Иосиф Бродский - Меньше единицы
Кроме того, армия есть крестьянская идея порядка. Ничто так не поднимает дух среднего человека, как вид когорт, марширующих перед членами политбюро на мавзолее. Мне кажется, никому из них никогда не приходило в голову, что в попирании ногами священной гробницы есть элемент кощунства. Видимо, это мыслилось как преемственность, и самое печальное в фигурах на мавзолее то, что они заодно с мумией бросают вызов времени. Их видишь по телевизору или на скверных фотографиях, миллионно размноженных официальными газетами. Подобно древним римлянам, прокладывавшим главную улицу в своих поселениях с севера на юг, дабы соотнести себя с центром Империи, советский человек по этим картинкам поверяет устойчивость и предсказуемость своей жизни.
Когда я работал на заводе, в обеденный перерыв мы выходили на заводской двор; кто садился и разворачивал бутерброды, кто курил, кто играл в волейбол.

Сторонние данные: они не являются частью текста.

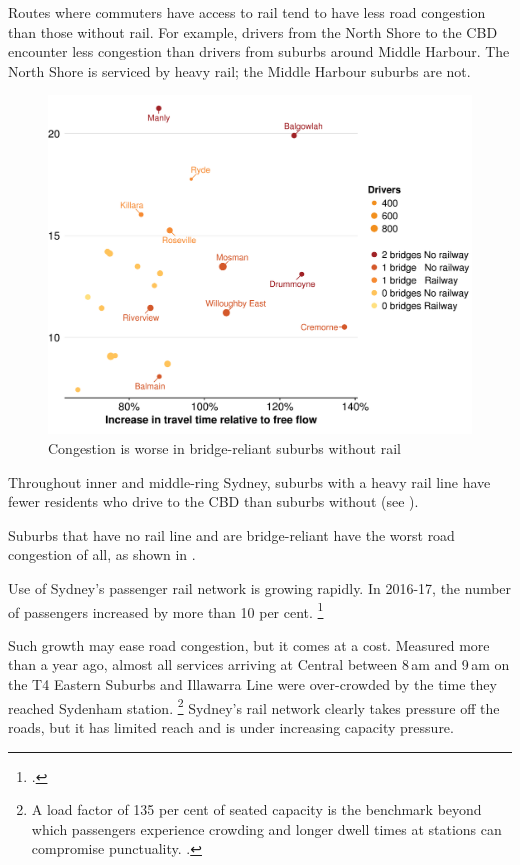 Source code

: \documentclass{grattan}
\begin{document}
Routes where commuters have access to rail tend to have less road congestion than those without rail.
For example, drivers from the North Shore to the CBD encounter less congestion than drivers from suburbs around Middle Harbour.
The North Shore is serviced by heavy rail; the Middle Harbour suburbs are not.

\begin{figure}
\caption{Congestion is worse in bridge-reliant suburbs without rail}\label{fig:railways-and-bridges-have-worst-congestion}
\includegraphics[width=1.125\columnwidth]{atlas/scatter-increase-in-travel-time-vs-free-flow-ratio--Sydney-1.pdf}
\end{figure}

Throughout inner and middle-ring Sydney, suburbs with a heavy rail line have fewer residents who drive to the CBD than suburbs without (see ).

Suburbs that have no rail line and are bridge-reliant have the worst road congestion of all, as shown in .

Use of Sydney's passenger rail network is growing rapidly.
In 2016-17, the number of passengers increased by more than 10 per cent.%
\footcite{TrNSW-2017-MonthlyTransportPatronage}

Such growth may ease road congestion, but it comes at a cost. Measured more than a year ago, almost all services arriving at Central between 8\,am and 9\,am on the T4 Eastern Suburbs and Illawarra Line were over-crowded by the time they reached Sydenham station.%
    \footnote{A load factor of 135 per cent of seated capacity is the benchmark beyond which passengers experience crowding and longer dwell times at stations can compromise punctuality. \textcite[][March~2016]{TrNSW-2017-TrainLoadsByLine}.}
Sydney's rail network clearly takes pressure off the roads, but it has limited reach and is under increasing capacity pressure.
\end{document}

Там была маленькая клумба, окруженная полуметровым зеленым забором из штакетника. Забор был покрыт пылью и копотью, так же как сморщенные, вялые цветы на квадратной клумбе. Куда бы ни занесло тебя в нашей империи, ты везде найдешь такой забор. Штакетник обычно — готовое изделие, но если даже его стругают дома, то все равно выдерживают стандарт. Однажды я поехал в Среднюю Азию, в Самарканд; я сгорал от желания увидеть бирюзовые купола и непостижимые орнаменты разных медресе и минаретов. Они были тут как тут. А потом я увидел этот забор с его идиотским ритмом, и сердце у меня упало, Восток исчез. Дробненькая, гребеночная скороговорка забора мгновенно уничтожила все пространство — а равно и время — между заводским двором и древним городом Хубилая.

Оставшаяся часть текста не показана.